• What needs to be done: Your job with the data below is to output exactly the lines from the one holding "2023 – May 2023*" down to the one holding "2022 – Dec 2022*", both included, and no others.

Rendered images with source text
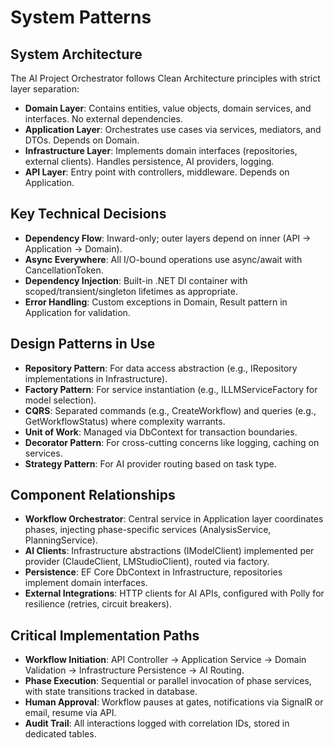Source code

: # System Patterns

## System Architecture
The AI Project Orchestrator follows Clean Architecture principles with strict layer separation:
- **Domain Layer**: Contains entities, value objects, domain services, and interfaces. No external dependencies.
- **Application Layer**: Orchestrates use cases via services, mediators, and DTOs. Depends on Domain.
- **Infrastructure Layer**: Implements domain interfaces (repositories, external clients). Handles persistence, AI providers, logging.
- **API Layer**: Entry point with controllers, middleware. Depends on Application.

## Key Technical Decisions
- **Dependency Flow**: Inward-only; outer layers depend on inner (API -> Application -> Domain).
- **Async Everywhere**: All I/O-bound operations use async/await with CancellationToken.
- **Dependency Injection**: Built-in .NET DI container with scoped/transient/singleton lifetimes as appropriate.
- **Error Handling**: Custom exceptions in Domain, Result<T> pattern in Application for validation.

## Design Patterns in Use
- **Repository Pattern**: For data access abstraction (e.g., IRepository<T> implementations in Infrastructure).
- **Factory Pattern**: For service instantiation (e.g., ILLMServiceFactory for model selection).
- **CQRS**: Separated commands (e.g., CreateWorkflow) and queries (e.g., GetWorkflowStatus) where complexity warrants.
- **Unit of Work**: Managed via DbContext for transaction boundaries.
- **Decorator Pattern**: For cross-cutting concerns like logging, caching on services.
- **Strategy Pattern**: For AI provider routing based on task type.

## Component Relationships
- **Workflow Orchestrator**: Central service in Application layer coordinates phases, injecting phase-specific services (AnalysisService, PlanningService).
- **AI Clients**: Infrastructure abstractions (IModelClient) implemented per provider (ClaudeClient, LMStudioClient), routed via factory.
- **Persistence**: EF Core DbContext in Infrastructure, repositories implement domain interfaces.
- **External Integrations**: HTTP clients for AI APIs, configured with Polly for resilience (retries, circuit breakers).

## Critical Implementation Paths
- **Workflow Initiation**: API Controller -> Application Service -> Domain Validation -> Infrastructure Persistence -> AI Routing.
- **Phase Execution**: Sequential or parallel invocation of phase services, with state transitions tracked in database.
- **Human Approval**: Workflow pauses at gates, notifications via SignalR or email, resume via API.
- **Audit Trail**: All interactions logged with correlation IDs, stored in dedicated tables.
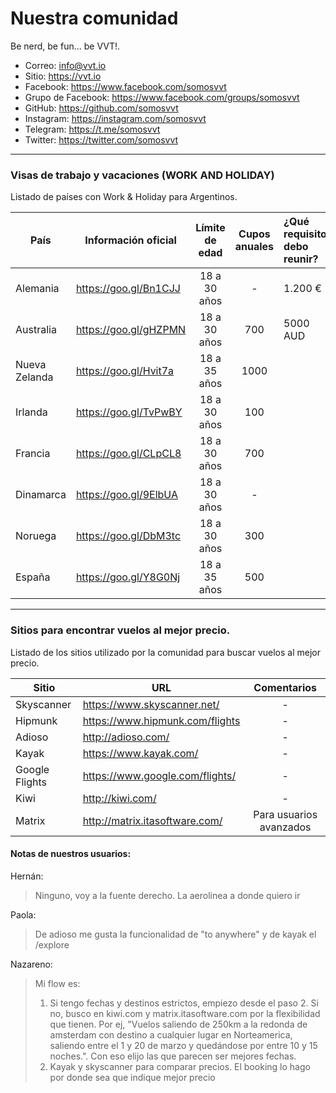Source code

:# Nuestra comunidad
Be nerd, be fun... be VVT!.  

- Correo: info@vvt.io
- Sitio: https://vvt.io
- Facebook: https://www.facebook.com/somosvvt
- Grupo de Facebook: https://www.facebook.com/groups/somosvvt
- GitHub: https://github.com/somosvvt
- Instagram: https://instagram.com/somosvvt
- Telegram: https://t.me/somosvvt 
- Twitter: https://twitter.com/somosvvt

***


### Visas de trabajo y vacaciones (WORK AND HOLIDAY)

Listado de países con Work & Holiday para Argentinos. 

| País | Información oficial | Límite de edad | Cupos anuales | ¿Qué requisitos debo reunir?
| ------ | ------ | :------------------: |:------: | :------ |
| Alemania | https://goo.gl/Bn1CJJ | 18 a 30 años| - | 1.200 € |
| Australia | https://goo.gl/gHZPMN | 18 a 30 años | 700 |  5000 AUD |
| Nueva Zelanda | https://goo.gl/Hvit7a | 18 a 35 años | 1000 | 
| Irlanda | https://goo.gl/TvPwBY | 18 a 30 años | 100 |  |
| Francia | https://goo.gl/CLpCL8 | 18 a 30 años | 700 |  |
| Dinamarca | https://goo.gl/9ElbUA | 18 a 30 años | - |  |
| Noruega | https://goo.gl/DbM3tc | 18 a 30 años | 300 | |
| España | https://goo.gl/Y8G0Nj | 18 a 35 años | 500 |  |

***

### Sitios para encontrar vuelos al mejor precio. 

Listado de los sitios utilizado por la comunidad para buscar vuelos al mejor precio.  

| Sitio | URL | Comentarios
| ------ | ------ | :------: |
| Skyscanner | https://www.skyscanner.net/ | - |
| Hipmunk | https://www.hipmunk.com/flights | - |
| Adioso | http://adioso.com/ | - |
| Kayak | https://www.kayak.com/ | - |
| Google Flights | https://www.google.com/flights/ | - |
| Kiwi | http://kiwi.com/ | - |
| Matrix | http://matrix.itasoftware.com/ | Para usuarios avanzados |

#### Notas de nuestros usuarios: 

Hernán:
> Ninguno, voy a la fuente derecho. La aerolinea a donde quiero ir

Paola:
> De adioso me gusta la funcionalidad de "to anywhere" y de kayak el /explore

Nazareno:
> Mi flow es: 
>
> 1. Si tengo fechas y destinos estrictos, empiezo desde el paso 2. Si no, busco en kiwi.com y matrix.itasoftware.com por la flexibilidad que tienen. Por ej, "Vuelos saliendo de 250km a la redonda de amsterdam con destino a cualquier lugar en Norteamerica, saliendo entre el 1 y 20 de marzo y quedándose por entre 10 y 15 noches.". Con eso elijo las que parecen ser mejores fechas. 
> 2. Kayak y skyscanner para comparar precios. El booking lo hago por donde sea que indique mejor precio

--

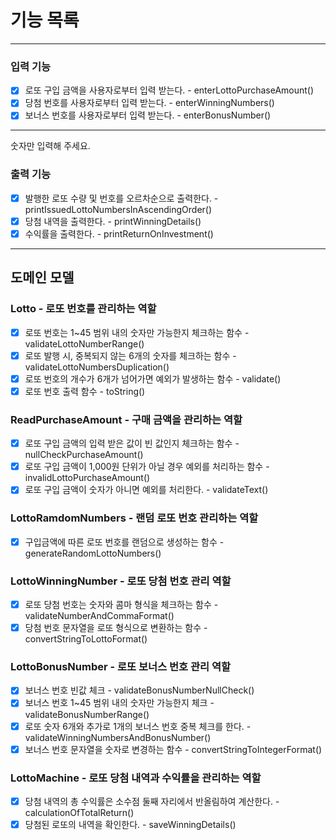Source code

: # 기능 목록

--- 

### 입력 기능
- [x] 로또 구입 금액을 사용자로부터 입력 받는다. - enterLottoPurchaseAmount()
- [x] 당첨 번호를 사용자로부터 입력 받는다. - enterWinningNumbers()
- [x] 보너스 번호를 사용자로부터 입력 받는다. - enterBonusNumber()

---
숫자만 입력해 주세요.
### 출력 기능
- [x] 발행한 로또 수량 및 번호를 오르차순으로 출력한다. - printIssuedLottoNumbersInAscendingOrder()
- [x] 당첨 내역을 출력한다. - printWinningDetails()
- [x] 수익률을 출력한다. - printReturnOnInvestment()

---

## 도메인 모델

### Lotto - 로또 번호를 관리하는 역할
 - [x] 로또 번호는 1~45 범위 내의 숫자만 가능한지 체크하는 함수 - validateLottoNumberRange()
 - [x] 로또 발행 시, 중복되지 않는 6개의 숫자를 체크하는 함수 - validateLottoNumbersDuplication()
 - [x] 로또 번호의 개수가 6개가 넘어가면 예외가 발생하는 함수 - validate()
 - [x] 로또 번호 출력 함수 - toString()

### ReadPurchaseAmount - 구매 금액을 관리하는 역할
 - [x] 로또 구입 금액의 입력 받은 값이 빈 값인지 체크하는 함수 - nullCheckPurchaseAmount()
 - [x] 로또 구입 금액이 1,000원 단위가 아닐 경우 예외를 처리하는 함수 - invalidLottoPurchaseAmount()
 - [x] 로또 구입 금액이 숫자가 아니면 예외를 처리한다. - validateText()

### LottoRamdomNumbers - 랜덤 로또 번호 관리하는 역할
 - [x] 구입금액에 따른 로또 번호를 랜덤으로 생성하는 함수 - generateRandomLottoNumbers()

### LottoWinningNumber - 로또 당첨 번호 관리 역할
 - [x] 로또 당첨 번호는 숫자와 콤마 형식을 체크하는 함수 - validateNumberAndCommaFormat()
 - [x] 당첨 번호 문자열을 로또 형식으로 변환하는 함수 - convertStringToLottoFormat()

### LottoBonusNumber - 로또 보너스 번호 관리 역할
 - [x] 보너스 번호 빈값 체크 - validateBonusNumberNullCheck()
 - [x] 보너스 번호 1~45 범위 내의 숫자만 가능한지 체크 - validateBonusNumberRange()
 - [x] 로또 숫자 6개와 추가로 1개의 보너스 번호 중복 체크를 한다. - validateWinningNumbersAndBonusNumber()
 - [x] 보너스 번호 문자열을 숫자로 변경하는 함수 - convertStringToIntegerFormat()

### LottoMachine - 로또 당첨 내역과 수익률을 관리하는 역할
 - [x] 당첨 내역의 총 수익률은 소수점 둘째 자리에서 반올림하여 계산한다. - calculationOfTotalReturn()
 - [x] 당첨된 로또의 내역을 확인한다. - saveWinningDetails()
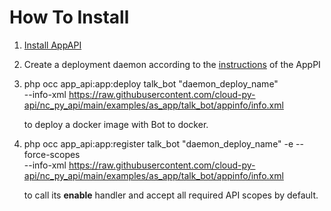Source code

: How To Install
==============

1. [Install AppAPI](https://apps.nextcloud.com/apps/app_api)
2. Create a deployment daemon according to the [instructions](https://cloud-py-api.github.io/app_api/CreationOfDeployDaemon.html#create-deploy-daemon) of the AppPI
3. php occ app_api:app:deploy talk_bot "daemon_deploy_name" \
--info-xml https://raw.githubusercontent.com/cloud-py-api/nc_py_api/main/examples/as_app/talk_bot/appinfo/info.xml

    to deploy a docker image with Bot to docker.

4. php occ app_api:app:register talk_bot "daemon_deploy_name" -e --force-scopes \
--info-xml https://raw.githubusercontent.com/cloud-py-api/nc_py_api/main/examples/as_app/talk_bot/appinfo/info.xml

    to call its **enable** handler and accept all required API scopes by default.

* * *

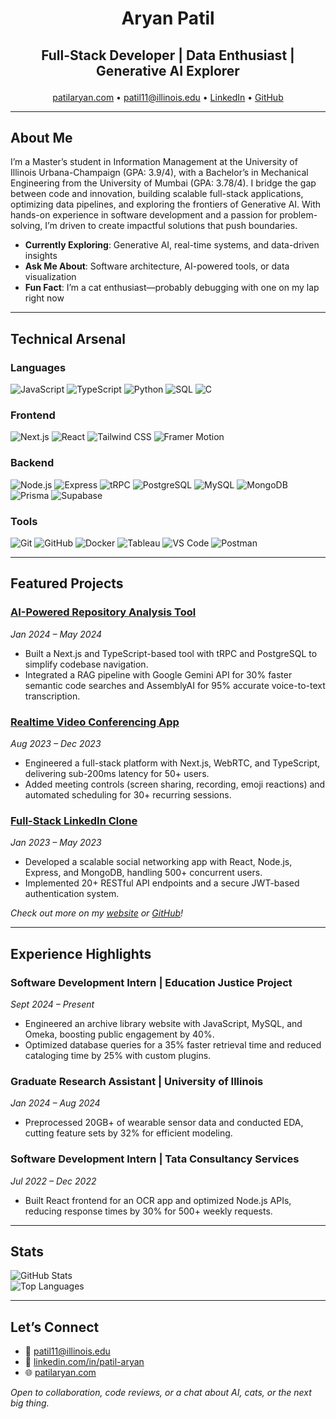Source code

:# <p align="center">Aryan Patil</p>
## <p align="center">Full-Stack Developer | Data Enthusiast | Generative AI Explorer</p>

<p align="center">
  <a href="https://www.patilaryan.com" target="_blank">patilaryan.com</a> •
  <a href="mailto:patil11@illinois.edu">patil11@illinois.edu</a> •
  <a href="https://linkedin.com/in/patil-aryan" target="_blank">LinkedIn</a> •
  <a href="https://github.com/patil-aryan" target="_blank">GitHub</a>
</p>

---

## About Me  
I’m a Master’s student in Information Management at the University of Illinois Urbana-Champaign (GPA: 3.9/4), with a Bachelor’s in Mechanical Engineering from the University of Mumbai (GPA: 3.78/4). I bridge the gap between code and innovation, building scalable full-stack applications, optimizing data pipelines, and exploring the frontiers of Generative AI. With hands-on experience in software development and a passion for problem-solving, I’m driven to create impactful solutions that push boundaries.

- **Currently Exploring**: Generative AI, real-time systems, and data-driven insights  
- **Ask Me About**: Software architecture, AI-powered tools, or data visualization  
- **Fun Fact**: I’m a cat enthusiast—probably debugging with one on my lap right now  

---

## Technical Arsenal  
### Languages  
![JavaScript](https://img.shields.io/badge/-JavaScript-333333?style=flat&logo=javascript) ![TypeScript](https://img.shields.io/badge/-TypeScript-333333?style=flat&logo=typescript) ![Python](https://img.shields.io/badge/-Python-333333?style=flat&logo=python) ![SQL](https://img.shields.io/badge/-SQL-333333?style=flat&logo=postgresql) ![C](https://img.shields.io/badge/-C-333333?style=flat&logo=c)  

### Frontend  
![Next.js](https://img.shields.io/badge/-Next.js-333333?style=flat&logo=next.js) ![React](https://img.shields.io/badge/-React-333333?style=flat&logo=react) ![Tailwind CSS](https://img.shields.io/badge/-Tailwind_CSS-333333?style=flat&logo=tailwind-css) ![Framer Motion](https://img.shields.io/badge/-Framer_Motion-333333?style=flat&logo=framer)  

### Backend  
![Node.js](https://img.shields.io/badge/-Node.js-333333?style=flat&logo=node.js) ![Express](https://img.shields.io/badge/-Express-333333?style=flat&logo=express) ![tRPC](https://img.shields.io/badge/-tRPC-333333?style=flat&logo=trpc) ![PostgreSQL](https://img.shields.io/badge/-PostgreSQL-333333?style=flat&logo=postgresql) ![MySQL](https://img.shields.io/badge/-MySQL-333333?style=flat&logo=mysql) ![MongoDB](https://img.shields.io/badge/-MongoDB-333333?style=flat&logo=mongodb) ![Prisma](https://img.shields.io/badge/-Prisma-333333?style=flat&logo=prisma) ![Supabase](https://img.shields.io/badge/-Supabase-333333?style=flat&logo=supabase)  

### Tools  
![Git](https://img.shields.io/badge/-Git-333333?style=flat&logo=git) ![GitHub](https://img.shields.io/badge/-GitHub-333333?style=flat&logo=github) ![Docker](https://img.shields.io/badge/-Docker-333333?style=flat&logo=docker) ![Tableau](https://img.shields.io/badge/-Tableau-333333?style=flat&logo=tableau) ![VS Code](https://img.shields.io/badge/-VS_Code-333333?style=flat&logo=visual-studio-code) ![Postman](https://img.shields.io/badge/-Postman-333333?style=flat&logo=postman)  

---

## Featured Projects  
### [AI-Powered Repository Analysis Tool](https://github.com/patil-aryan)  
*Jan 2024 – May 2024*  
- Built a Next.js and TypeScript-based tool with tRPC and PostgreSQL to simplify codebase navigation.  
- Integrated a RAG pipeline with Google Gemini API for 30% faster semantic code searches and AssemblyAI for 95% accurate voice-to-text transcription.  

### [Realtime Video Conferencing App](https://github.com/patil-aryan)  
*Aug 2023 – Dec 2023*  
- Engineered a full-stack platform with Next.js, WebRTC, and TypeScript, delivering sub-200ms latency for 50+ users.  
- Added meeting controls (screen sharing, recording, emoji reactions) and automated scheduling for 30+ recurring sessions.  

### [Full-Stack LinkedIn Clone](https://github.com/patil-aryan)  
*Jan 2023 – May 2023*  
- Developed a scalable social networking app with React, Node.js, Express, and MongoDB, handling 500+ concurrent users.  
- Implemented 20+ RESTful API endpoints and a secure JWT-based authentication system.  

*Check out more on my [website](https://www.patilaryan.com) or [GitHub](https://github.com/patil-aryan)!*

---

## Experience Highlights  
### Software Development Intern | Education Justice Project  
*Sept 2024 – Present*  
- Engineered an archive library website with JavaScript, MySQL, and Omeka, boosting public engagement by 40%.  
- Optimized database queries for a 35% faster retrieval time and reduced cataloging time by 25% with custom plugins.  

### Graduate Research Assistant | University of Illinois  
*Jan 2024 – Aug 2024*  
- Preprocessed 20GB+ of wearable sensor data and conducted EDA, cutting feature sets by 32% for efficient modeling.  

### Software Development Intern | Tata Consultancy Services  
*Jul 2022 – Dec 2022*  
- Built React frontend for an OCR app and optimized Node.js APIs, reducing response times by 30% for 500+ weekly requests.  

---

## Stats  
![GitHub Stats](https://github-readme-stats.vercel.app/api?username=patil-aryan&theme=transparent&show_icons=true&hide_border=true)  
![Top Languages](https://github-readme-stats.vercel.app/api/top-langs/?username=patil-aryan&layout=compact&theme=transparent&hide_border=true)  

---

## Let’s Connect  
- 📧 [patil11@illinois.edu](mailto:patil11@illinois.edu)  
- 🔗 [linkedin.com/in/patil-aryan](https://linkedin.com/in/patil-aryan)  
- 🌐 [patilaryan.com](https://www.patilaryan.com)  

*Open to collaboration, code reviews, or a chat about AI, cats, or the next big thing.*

• Output:
*Jan 2023 – May 2023*  
- Developed a scalable social networking app with React, Node.js, Express, and MongoDB, handling 500+ concurrent users.  
- Implemented 20+ RESTful API endpoints and a secure JWT-based authentication system.  

*Check out more on my [website](https://www.patilaryan.com) or [GitHub](https://github.com/patil-aryan)!*

---

## Experience Highlights  
### Software Development Intern | Education Justice Project  
*Sept 2024 – Present*  
- Engineered an archive library website with JavaScript, MySQL, and Omeka, boosting public engagement by 40%.  
- Optimized database queries for a 35% faster retrieval time and reduced cataloging time by 25% with custom plugins.  

### Graduate Research Assistant | University of Illinois  
*Jan 2024 – Aug 2024*  
- Preprocessed 20GB+ of wearable sensor data and conducted EDA, cutting feature sets by 32% for efficient modeling.  

### Software Development Intern | Tata Consultancy Services  
*Jul 2022 – Dec 2022*  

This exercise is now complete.